The trend of tax revenues on production from the North Sea has bee downwards for sometime. This is another area where the Treasury has been too optimistic in recent years. In June 2010 the Treasury forecast £1.8bn of Petroleum Revenue Tax in 2013-13, and £1.7bn in 2013-14.
Instead they received £1.7bn in 2012-13 and £1.1 bn in 2013-14. Current forecasts are for much lower figures from here than the 2010 estimates.
On June 2010 the Budget forecast £8.7bn of offshore corporation tax revenue in 2012-13 in total, and £8.9bn in 2013-14. Instead the Treasury collected just £4.4 bn in 2013-13, and £3.6bn in 2013-14, or 60% less than the 2010 forecast.

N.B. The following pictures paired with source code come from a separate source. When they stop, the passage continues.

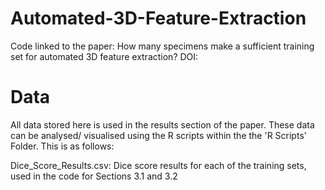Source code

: # Automated-3D-Feature-Extraction
Code linked to the paper: How many specimens make a sufficient training set for automated 3D feature extraction? DOI:

# Data 
All data stored here is used in the results section of the paper. These data can be analysed/ visualised using the R scripts within the the 'R Scripts' Folder. This is as follows:

Dice_Score_Results.csv: Dice score results for each of the training sets, used in the code for Sections 3.1 and 3.2
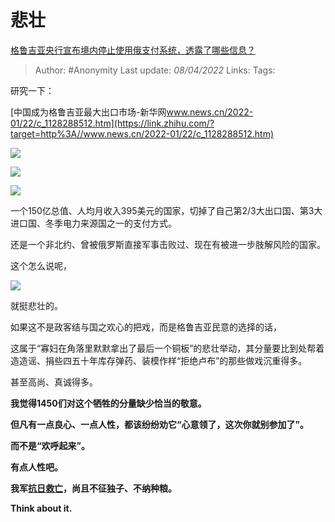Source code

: # 悲壮
[格鲁吉亚央行宣布境内停止使用俄支付系统，透露了哪些信息？](https://www.zhihu.com/question/522989462/answer/2423099878)

> Author: #Anonymity
> Last update: *08/04/2022*
> Links:
> Tags:

研究一下：

[中国成为格鲁吉亚最大出口市场-新华网​www.news.cn/2022-01/22/c_1128288512.htm](https://link.zhihu.com/?target=http%3A//www.news.cn/2022-01/22/c_1128288512.htm)

![](https://pic1.zhimg.com/50/v2-eb323e1cecc5610cbbf6e25e6749ff7e_720w.jpg?source=1940ef5c)

![](https://pic3.zhimg.com/50/v2-7b4ac1e53abf4865576c68b747ea2a3f_720w.jpg?source=1940ef5c)

![](https://pica.zhimg.com/50/v2-96eeb5bfa30f7b3b385b15c7eac08036_720w.jpg?source=1940ef5c)

一个150亿总值、人均月收入395美元的国家，切掉了自己第2/3大出口国、第3大进口国、冬季电力来源国之一的支付方式。

还是一个非北约、曾被俄罗斯直接军事击败过、现在有被进一步肢解风险的国家。

这个怎么说呢，

![](https://pic2.zhimg.com/50/v2-bfe88865cffcac2b4a3a0e722698b94b_720w.jpg?source=1940ef5c)

就挺悲壮的。

如果这不是政客结与国之欢心的把戏，而是格鲁吉亚民意的选择的话，

这属于“寡妇在角落里默默拿出了最后一个铜板”的悲壮举动，其分量要比到处帮着造造谣、捐些四五十年库存弹药、装模作样“拒绝卢布”的那些做戏沉重得多。

甚至高尚、真诚得多。

**我觉得1450们对这个牺牲的分量缺少恰当的敬意。**

**但凡有一点良心、一点人性，都该纷纷劝它“心意领了，这次你就别参加了”。**

**而不是“欢呼起来”。**

**有点人性吧。**

**我军[抗日救亡](https://www.zhihu.com/search?q=%E6%8A%97%E6%97%A5%E6%95%91%E4%BA%A1&search_source=Entity&hybrid_search_source=Entity&hybrid_search_extra=%7B%22sourceType%22%3A%22answer%22%2C%22sourceId%22%3A2423099878%7D)，尚且不征独子、不纳种粮。**

**Think about it.**
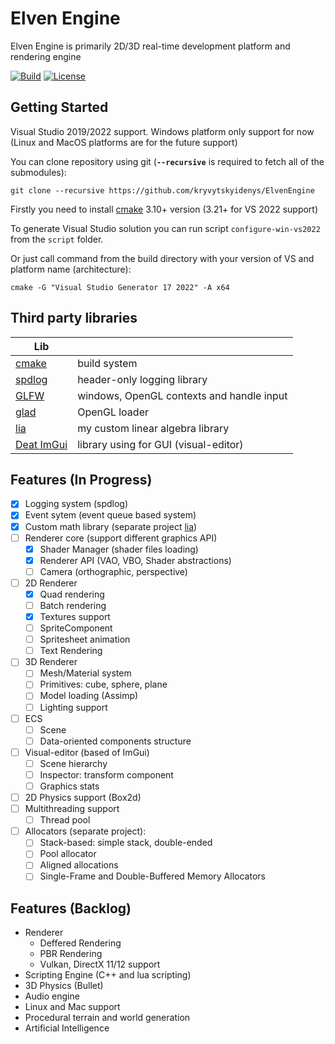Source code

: # Elven Engine
Elven Engine is primarily 2D/3D real-time development platform and rendering engine

[![Build](https://github.com/denyskryvytskyi/ElvenEngine/actions/workflows/cmake.yml/badge.svg)](https://github.com/denyskryvytskyi/ElvenEngine/actions/workflows/cmake.yml)
[![License](https://img.shields.io/github/license/denyskryvytskyi/ElvenEngine)](https://github.com/denyskryvytskyi/ElvenEngine/blob/master/LICENSE)

## Getting Started
Visual Studio 2019/2022 support. 
Windows platform only support for now (Linux and MacOS platforms are for the future support)

You can clone repository using git (**`--recursive`** is required to fetch all of the submodules):

`git clone --recursive https://github.com/kryvytskyidenys/ElvenEngine`

Firstly you need to install [cmake](https://cmake.org/) 3.10+ version (3.21+ for VS 2022 support)

To generate Visual Studio solution you can run script `configure-win-vs2022` from the `script` folder.

Or just call command from the build directory with your version of VS and platform name (architecture):

`cmake -G "Visual Studio Generator 17 2022" -A x64`

## Third party libraries
| Lib |  |
| ------ | ------ |
| [cmake](https://github.com/Kitware/CMake) | build system |
| [spdlog](https://github.com/gabime/spdlog) | header-only logging library |
| [GLFW](https://github.com/glfw/glfw) | windows, OpenGL contexts and handle input |
| [glad](https://glad.dav1d.de/) | OpenGL loader |
| [lia](https://github.com/kryvytskyidenys/lia) | my custom linear algebra library |
| [Deat ImGui](https://github.com/kryvytskyidenys/imgui) | library using for GUI (visual-editor) |


## Features (In Progress)

+ [x] Logging system (spdlog)
+ [x] Event sytem (event queue based system)
+ [x] Custom math library (separate project [lia](https://github.com/denyskryvytskyi/lia))
+ [ ] Renderer core (support different graphics API)
  - [x] Shader Manager (shader files loading)
  - [x] Renderer API (VAO, VBO, Shader abstractions)
  - [ ] Camera (orthographic, perspective)
+ [ ] 2D Renderer
  - [x] Quad rendering
  - [ ] Batch rendering
  - [x] Textures support
  - [ ] SpriteComponent
  - [ ] Spritesheet animation
  - [ ] Text Rendering
+ [ ] 3D Renderer
  - [ ] Mesh/Material system
  - [ ] Primitives: cube, sphere, plane
  - [ ] Model loading (Assimp)
  - [ ] Lighting support
+ [ ] ECS
  - [ ] Scene
  - [ ] Data-oriented components structure
+ [ ] Visual-editor (based of ImGui)
  - [ ] Scene hierarchy
  - [ ] Inspector: transform component
  - [ ] Graphics stats
+ [ ] 2D Physics support (Box2d)
+ [ ] Multithreading support
  - [ ] Thread pool
+ [ ] Allocators (separate project):
  - [ ] Stack-based: simple stack, double-ended
  - [ ] Pool allocator
  - [ ] Aligned allocations
  - [ ] Single-Frame and Double-Buffered Memory Allocators

## Features (Backlog)
- Renderer
    - Deffered Rendering
    - PBR Rendering
    - Vulkan, DirectX 11/12 support
- Scripting Engine (C++ and lua scripting)
- 3D Physics (Bullet)
- Audio engine
- Linux and Mac support
- Procedural terrain and world generation
- Artificial Intelligence
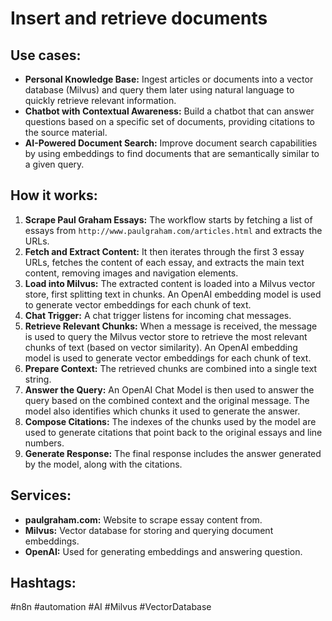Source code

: # Insert and retrieve documents

## Use cases:

*   **Personal Knowledge Base:** Ingest articles or documents into a vector database (Milvus) and query them later using natural language to quickly retrieve relevant information.
*   **Chatbot with Contextual Awareness:** Build a chatbot that can answer questions based on a specific set of documents, providing citations to the source material.
*   **AI-Powered Document Search:** Improve document search capabilities by using embeddings to find documents that are semantically similar to a given query.

## How it works:

1.  **Scrape Paul Graham Essays:** The workflow starts by fetching a list of essays from `http://www.paulgraham.com/articles.html` and extracts the URLs.
2.  **Fetch and Extract Content:** It then iterates through the first 3 essay URLs, fetches the content of each essay, and extracts the main text content, removing images and navigation elements.
3.  **Load into Milvus:**  The extracted content is loaded into a Milvus vector store, first splitting text in chunks.  An OpenAI embedding model is used to generate vector embeddings for each chunk of text.
4.  **Chat Trigger:** A chat trigger listens for incoming chat messages.
5.  **Retrieve Relevant Chunks:** When a message is received, the message is used to query the Milvus vector store to retrieve the most relevant chunks of text (based on vector similarity).  An OpenAI embedding model is used to generate vector embeddings for each chunk of text.
6.  **Prepare Context:** The retrieved chunks are combined into a single text string.
7.  **Answer the Query:** An OpenAI Chat Model is then used to answer the query based on the combined context and the original message.  The model also identifies which chunks it used to generate the answer.
8.  **Compose Citations:** The indexes of the chunks used by the model are used to generate citations that point back to the original essays and line numbers.
9.  **Generate Response:** The final response includes the answer generated by the model, along with the citations.

## Services:

*   **paulgraham.com:** Website to scrape essay content from.
*   **Milvus:** Vector database for storing and querying document embeddings.
*   **OpenAI:** Used for generating embeddings and answering question.

## Hashtags:

#n8n #automation #AI #Milvus #VectorDatabase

As the oil province declines, so the tax take will reduce substantially. The government is having to offer more tax offsets and lower rates to encourage more marginal production, whilst total volumes decline. Once again past forecasts have been far too rosy about higher tax rates and definitions, forcing not only lower estimates but also a change of policy to a less penal regime.